Principaux renseignements
- Les puissances européennes considèrent désormais que les redevances de transit dans le détroit d’Ormuz sont inévitables.
- Oman propose un modèle de financement volontaire pour la sécurité et l’assistance à la navigation.
- Le commerce mondial de l’énergie se redresse à mesure que les négociations diplomatiques apaisent les tensions régionales.
Plusieurs grandes puissances européennes ont commencé à admettre que la mise en place de redevances de transit pour les navires traversant le détroit d’Ormuz pourrait être inévitable. Selon des sources proches de ces discussions, certains responsables européens considèrent désormais ces redevances comme une issue probable à la suite du conflit opposant les États-Unis, Israël et l’Iran. Bien que cela ne soit pas officiellement reconnu, certains responsables des États arabes du Golfe partageraient en privé ce point de vue.
Préoccupations juridiques internationales
Malgré cette évolution de perspective en Europe, les États-Unis et les pays du Golfe maintiennent publiquement leur position selon laquelle ni l’Iran ni Oman n’ont le droit de percevoir des redevances de passage.

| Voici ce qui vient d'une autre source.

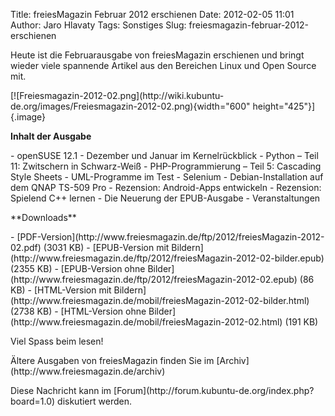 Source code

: Title: freiesMagazin Februar 2012 erschienen
Date: 2012-02-05 11:01
Author: Jaro Hlavaty
Tags: Sonstiges
Slug: freiesmagazin-februar-2012-erschienen

Heute ist die Februarausgabe von freiesMagazin erschienen und bringt
wieder viele spannende Artikel aus den Bereichen Linux und Open Source
mit.

</p>
[![Freiesmagazin-2012-02.png](http://wiki.kubuntu-de.org/images/Freiesmagazin-2012-02.png){width="600"
height="425"}]{.image}

</p>
<!--break--><!--break-->

**Inhalt der Ausgabe**

</p>
-   openSUSE 12.1
-   Dezember und Januar im Kernelrückblick
-   Python – Teil 11: Zwitschern in Schwarz-Weiß
-   PHP-Programmierung – Teil 5: Cascading Style Sheets
-   UML-Programme im Test
-   Selenium
-   Debian-Installation auf dem QNAP TS-509 Pro
-   Rezension: Android-Apps entwickeln
-   Rezension: Spielend C++ lernen
-   Die Neuerung der EPUB-Ausgabe
-   Veranstaltungen

</p>
**Downloads**

</p>
-   [PDF-Version](http://www.freiesmagazin.de/ftp/2012/freiesMagazin-2012-02.pdf)
    (3031 KB)
-   [EPUB-Version mit
    Bildern](http://www.freiesmagazin.de/ftp/2012/freiesMagazin-2012-02-bilder.epub)
    (2355 KB)
-   [EPUB-Version ohne
    Bilder](http://www.freiesmagazin.de/ftp/2012/freiesMagazin-2012-02.epub)
    (86 KB)
-   [HTML-Version mit
    Bildern](http://www.freiesmagazin.de/mobil/freiesMagazin-2012-02-bilder.html)
    (2738 KB)
-   [HTML-Version ohne
    Bilder](http://www.freiesmagazin.de/mobil/freiesMagazin-2012-02.html)
    (191 KB)

</p>
Viel Spass beim lesen!

</p>
Ältere Ausgaben von freiesMagazin finden Sie im
[Archiv](http://www.freiesmagazin.de/archiv)

</p>
Diese Nachricht kann im
[Forum](http://forum.kubuntu-de.org/index.php?board=1.0) diskutiert
werden.

</p>

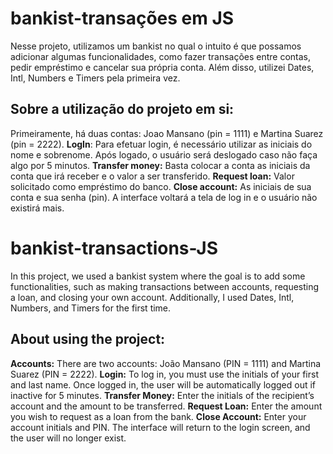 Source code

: # bankist-transações em JS
Nesse projeto, utilizamos um bankist no qual o intuito é que possamos adicionar algumas funcionalidades, como fazer transações entre contas, pedir empréstimo e cancelar sua própria conta. Além disso, utilizei Dates, Intl, Numbers e Timers pela primeira vez. 

## Sobre a utilização do projeto em si:
Primeiramente, há duas contas: Joao Mansano (pin = 1111) e Martina Suarez (pin = 2222).
**LogIn**: Para efetuar login, é necessário utilizar as iniciais do nome e sobrenome. Após logado, o usuário será deslogado caso não faça algo por 5 minutos.
**Transfer money:** Basta colocar a conta as iniciais da conta que irá receber e o valor a ser transferido.
**Request loan:** Valor solicitado como empréstimo do banco.
**Close account:** As iniciais de sua conta e sua senha (pin). A interface voltará a tela de log in e o usuário não existirá mais.

# bankist-transactions-JS
In this project, we used a bankist system where the goal is to add some functionalities, such as making transactions between accounts, requesting a loan, and closing your own account. Additionally, I used Dates, Intl, Numbers, and Timers for the first time.

## About using the project:
**Accounts:** There are two accounts: João Mansano (PIN = 1111) and Martina Suarez (PIN = 2222).
**Login:** To log in, you must use the initials of your first and last name. Once logged in, the user will be automatically logged out if inactive for 5 minutes.
**Transfer Money:** Enter the initials of the recipient’s account and the amount to be transferred.
**Request Loan:** Enter the amount you wish to request as a loan from the bank.
**Close Account:** Enter your account initials and PIN. The interface will return to the login screen, and the user will no longer exist.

Leurs principales préoccupations portent sur le respect du droit maritime international et la prévention d’une tendance mondiale qui verrait d’autres nations commencer à taxer des voies navigables stratégiques.
Afin d’atténuer les problèmes potentiels, les gouvernements européens ont exhorté Oman et l’Iran à veiller à ce que tout futur droit soit appliqué de manière uniforme, quel que soit le pays d’origine du navire. Par ailleurs, le Royaume-Uni et la France plaident en faveur d’une coalition internationale visant à retirer les mines navales, bien que cet effort dépende de la conclusion d’un accord de paix permanent.
La proposition d’Oman
Oman, qui borde la partie sud du détroit, a informé les représentants européens qu’un retour au statu quo antérieur était impossible. Mascate suggère que des frais pourraient être prélevés pour l’assistance à la navigation et la dépollution environnementale. Afin de trouver un terrain d’entente, Oman examine le modèle du détroit de Malacca, où l’Indonésie, la Malaisie et Singapour gèrent un fonds volontaire dédié à la sécurité et à la navigation. Cependant, les dirigeants omanais estiment qu’un tel système ne serait efficace que si tous les pays du golfe Persique acceptaient d’y participer.
Reprise du commerce
Les réactions au sein de la région restent partagées. Bahreïn a explicitement rejeté l’idée de péages, affirmant que la liberté de passage est une exigence non négociable du droit international. Parallèlement, d’autres États du Golfe, ayant subi des attaques iraniennes au début de la guerre, pourraient se montrer plus ouverts à l’idée de payer des redevances si cela contribue à apaiser les tensions régionales.
L’activité commerciale dans le détroit a repris à la suite d’un accord de paix temporaire entre Washington et Téhéran, associé à la protection navale américaine. Les livraisons de pétrole en provenance d’Arabie saoudite ont retrouvé un niveau supérieur à 10 millions de barils par jour — dépassant la moitié des volumes d’avant-guerre — tandis que l’Iran a également augmenté ses exportations après la levée du blocus portuaire imposé par les États-Unis.
L’impact énergétique mondial
Ces délibérations s’inscrivent dans le cadre d’efforts diplomatiques de haut niveau. Alors que des représentants américains mènent des pourparlers indirects à Doha pour aborder les questions nucléaires et le gel des avoirs, la gestion de la voie navigable reste un sujet de discorde. L’importance du détroit est immense, car il acheminait auparavant environ 20 pour cent des approvisionnements mondiaux en gaz naturel liquéfié et en pétrole.
Si le conflit a initialement entraîné la fermeture totale de la voie navigable et une flambée des coûts énergétiques mondiaux, le président Trump a récemment indiqué que les négociations progressaient de manière positive.